Kathleen McGarry, professor of economics at UCLA, will present the spring Luther College Phi Beta Kappa lecture, "Intergenerational Transfers from Parents to Children," at 7 p.m. Thursday, Feb.12, in the Franklin W. Olin Building Room 102 on the Luther College campus.
She will also present "50 Years of the War on Poverty: What it has Meant for the Elderly," at a brown bag session at noon Thursday, Feb. 12, in the Mott Room of Dahl Centennial Union on the Luther campus.
The lecture and brown bag session are open to the public with no charge for admission.
The lecture, part of the PBK Visiting Scholar Program, focuses on how parents invest an enormous amount in their children when children are young, and how—perhaps surprisingly—this support continues long after the children are grown and have formed their own households. The talk analyzes patterns of giving from parents to adult children, including the prevalence and magnitude of these transfers. McGarry will explore which children are the primary beneficiaries and if mom really always "liked you best." She will also discuss whether the distribution of transfers depends on the form — cash transfers during a parent's life, versus bequests or schooling investments.
In her brown bag session, McGarry will discuss Lyndon B. Johnson's "war on poverty” State of the Union address. In the 50 years since the speech, the poverty rate for the elderly has fallen from 35 percent to just below 10 percent, below that of other age groups and less than one-half of that for children. McGarry will discuss the role of various social insurance programs in this dramatic decline and explain how the poverty rate is currently calculated and the extent to which these numbers accurately depict the situation for the elderly.
McGarry served as senior economist at the White House Council of Economics Advisers and was the Hyatt 1972 Professor of Economics at Dartmouth College (2007-09).

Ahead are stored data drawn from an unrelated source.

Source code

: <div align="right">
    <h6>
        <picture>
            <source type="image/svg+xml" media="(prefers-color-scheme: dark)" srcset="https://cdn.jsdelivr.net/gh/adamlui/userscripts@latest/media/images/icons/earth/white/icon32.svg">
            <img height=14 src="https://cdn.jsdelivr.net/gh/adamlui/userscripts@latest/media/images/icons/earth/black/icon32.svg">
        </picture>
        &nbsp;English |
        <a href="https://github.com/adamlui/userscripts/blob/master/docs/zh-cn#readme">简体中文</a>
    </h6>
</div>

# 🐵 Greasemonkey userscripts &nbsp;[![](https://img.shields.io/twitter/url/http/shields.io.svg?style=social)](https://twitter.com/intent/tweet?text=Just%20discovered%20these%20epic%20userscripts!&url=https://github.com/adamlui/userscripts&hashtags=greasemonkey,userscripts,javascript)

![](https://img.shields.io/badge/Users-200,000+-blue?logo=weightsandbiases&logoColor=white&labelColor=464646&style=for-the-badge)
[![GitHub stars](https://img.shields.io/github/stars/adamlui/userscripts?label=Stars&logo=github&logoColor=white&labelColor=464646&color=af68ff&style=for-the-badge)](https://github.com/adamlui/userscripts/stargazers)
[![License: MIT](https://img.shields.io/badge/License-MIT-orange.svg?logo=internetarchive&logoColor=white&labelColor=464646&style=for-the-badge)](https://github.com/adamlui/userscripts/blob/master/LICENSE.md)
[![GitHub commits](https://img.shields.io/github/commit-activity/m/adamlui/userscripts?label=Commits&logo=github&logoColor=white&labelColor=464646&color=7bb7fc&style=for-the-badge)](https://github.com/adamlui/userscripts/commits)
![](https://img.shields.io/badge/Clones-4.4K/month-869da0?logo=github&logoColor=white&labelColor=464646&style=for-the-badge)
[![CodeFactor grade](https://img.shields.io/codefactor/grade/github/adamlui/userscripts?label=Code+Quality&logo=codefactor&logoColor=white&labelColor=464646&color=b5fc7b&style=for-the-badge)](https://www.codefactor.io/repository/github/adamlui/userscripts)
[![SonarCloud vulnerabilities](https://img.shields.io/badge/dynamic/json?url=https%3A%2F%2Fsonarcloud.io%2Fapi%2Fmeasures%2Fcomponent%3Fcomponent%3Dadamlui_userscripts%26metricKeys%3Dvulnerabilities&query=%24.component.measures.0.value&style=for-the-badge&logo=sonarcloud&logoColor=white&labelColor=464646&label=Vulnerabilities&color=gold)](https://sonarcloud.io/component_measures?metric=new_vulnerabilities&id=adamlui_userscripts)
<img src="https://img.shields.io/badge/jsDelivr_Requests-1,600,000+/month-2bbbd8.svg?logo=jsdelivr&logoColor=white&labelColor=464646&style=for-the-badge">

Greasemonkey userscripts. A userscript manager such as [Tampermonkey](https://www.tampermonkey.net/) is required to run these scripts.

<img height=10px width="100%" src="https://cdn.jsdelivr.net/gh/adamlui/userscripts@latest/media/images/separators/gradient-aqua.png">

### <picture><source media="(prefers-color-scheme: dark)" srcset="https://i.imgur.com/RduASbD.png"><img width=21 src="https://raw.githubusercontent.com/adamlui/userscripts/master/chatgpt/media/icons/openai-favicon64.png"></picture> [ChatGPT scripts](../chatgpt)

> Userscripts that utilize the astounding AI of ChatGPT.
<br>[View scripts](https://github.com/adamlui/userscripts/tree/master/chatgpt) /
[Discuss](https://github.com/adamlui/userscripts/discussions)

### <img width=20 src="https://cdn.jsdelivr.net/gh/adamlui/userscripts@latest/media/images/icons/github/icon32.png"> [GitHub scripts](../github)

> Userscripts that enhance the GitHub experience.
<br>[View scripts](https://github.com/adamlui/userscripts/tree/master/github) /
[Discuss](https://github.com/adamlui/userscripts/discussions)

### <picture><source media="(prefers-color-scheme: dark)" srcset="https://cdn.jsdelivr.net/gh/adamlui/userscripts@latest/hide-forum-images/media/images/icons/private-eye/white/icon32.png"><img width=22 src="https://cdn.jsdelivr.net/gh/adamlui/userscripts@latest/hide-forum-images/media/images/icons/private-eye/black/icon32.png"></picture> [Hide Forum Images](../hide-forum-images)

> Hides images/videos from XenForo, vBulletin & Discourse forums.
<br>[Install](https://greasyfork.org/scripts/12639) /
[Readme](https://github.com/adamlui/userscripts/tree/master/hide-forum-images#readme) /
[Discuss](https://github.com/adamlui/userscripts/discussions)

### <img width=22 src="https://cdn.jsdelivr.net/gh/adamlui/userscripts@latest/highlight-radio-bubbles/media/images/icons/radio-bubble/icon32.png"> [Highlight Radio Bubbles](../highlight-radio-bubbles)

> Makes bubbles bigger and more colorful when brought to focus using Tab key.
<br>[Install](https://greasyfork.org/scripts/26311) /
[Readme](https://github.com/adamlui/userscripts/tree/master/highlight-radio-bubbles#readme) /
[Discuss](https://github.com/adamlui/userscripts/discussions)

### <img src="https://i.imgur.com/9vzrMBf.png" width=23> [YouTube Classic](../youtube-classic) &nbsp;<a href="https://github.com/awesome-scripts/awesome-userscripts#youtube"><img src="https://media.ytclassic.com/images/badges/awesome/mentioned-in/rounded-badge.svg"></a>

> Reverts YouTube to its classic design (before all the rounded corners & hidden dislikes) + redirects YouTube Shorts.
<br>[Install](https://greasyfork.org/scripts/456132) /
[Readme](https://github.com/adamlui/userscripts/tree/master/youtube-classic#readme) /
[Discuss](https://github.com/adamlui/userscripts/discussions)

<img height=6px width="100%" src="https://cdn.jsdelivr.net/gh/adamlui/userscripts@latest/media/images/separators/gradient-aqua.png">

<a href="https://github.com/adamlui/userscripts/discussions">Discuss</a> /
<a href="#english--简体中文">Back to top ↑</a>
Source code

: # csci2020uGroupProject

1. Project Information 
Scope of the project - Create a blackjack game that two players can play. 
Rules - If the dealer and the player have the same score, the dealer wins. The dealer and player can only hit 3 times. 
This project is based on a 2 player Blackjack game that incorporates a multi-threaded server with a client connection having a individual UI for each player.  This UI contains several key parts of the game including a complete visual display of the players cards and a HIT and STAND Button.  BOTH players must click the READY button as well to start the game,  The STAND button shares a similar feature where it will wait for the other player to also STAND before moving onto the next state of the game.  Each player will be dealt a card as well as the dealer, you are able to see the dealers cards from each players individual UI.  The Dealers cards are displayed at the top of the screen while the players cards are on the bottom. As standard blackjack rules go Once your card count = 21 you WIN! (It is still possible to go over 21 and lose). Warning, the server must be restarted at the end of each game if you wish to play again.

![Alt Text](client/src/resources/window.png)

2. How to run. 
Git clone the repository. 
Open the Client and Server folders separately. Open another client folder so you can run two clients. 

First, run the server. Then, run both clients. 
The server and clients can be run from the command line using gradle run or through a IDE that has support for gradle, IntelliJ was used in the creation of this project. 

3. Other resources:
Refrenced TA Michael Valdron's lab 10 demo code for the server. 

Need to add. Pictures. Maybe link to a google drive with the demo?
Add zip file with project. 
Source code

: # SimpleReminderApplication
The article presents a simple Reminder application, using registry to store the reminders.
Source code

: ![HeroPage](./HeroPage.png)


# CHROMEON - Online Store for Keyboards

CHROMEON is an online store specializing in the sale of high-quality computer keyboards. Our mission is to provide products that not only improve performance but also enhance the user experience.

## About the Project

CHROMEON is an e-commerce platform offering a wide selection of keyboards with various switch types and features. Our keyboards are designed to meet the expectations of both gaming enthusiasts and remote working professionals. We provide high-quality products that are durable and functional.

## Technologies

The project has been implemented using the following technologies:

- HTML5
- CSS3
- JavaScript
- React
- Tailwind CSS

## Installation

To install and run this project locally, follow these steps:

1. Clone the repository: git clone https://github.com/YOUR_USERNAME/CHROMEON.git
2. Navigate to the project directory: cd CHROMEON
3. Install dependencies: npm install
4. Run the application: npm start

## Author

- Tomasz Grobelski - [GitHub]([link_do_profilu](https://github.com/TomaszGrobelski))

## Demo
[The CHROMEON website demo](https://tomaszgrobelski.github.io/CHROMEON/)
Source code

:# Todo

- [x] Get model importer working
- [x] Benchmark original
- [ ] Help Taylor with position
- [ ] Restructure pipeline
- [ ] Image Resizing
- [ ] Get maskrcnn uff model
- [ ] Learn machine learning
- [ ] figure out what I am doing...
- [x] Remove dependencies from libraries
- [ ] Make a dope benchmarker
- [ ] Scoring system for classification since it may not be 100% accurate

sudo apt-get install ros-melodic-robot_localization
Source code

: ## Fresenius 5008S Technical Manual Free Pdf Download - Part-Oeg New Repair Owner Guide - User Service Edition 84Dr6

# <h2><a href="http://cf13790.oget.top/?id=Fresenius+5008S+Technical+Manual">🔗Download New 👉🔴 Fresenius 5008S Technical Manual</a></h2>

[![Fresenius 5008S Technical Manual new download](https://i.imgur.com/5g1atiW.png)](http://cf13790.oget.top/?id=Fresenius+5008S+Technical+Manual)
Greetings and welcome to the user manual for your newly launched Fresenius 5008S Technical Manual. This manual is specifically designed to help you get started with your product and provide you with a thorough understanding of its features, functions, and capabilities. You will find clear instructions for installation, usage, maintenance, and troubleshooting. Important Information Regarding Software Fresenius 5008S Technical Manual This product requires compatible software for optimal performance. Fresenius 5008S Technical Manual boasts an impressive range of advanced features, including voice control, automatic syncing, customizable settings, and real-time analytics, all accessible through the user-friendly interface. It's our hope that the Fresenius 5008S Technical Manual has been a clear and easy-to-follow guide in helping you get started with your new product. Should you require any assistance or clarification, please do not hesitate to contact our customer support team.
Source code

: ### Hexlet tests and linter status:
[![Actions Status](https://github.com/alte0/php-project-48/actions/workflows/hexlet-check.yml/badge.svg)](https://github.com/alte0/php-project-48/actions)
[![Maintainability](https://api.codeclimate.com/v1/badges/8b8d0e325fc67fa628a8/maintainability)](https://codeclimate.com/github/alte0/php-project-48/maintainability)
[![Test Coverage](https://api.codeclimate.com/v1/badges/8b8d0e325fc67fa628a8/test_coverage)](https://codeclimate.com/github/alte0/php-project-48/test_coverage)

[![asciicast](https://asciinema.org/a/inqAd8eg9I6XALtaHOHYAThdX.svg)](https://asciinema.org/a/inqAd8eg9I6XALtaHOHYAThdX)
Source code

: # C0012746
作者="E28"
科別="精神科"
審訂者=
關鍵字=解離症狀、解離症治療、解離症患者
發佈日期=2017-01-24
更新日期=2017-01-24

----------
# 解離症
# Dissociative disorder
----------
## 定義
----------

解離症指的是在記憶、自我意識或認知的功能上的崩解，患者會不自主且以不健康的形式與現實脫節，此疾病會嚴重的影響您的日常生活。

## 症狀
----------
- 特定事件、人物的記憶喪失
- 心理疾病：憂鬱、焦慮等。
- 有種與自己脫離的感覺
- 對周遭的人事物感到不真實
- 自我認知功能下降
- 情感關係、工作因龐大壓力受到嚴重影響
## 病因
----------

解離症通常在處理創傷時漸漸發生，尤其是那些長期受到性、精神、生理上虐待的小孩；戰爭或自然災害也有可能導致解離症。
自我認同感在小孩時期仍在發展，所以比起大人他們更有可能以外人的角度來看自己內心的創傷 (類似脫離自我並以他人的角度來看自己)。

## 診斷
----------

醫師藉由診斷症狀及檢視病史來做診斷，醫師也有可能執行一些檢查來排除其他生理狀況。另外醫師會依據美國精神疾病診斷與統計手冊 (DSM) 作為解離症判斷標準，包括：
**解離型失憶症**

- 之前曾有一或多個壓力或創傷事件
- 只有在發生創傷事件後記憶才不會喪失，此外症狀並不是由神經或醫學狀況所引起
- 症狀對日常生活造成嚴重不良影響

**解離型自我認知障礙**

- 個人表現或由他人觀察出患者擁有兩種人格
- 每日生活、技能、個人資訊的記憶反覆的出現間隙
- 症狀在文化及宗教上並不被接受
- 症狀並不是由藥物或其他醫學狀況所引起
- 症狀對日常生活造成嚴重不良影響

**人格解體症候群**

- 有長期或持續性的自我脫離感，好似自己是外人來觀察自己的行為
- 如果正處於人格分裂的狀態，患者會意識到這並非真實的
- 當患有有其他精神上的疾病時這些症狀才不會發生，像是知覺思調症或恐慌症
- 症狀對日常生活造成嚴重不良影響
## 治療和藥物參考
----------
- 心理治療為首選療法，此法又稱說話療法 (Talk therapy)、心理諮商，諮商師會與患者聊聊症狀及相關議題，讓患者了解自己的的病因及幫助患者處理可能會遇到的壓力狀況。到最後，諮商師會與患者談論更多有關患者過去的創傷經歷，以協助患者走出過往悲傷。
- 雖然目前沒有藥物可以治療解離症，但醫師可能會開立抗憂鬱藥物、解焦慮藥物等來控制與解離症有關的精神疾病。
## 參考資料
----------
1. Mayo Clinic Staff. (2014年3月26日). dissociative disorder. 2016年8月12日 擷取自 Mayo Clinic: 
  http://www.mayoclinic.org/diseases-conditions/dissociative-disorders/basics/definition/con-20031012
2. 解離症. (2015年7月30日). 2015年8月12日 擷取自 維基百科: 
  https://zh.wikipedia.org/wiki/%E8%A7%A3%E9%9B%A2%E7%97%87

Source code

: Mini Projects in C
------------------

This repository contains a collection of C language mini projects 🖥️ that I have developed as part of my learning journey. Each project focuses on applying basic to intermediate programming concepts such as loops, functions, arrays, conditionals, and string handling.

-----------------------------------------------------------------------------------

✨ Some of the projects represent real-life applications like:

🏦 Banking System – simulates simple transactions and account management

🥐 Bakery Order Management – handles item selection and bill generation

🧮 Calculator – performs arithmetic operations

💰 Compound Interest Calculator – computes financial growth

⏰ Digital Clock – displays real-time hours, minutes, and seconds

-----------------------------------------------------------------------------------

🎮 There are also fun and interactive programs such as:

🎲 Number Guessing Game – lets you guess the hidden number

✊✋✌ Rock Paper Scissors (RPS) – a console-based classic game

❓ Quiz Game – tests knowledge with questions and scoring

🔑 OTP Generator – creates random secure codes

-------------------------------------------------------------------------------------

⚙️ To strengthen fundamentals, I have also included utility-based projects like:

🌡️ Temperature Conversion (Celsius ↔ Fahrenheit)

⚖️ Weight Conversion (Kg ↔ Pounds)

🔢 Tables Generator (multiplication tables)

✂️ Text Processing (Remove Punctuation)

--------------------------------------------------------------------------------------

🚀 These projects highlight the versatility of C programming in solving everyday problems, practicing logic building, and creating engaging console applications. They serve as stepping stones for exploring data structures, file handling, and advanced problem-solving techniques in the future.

She has been a research associate with the National Bureau of Economic Research since 1999. Her fields of interest are public economics, health economics, and the economics of aging and her current research focuses on the long-term care, health, and life insurance markets.
Since 1956, the Phi Beta Kappa Visiting Scholar Program has offered undergraduates the opportunity to spend time with some of America's most distinguished scholars. The purpose of the program is to contribute to the intellectual life of the campus by making possible an exchange of ideas between the Visiting Scholars and the resident faculty and students.
The Phi Beta Kappa Society's intention is to celebrate and advocate excellence in the liberal arts and sciences. Luther's PBK chapter invites for induction the most outstanding arts and sciences students on campus. The Society sponsors activities to advance these studies — the humanities, the social sciences, and the natural sciences — in higher education and in society at large.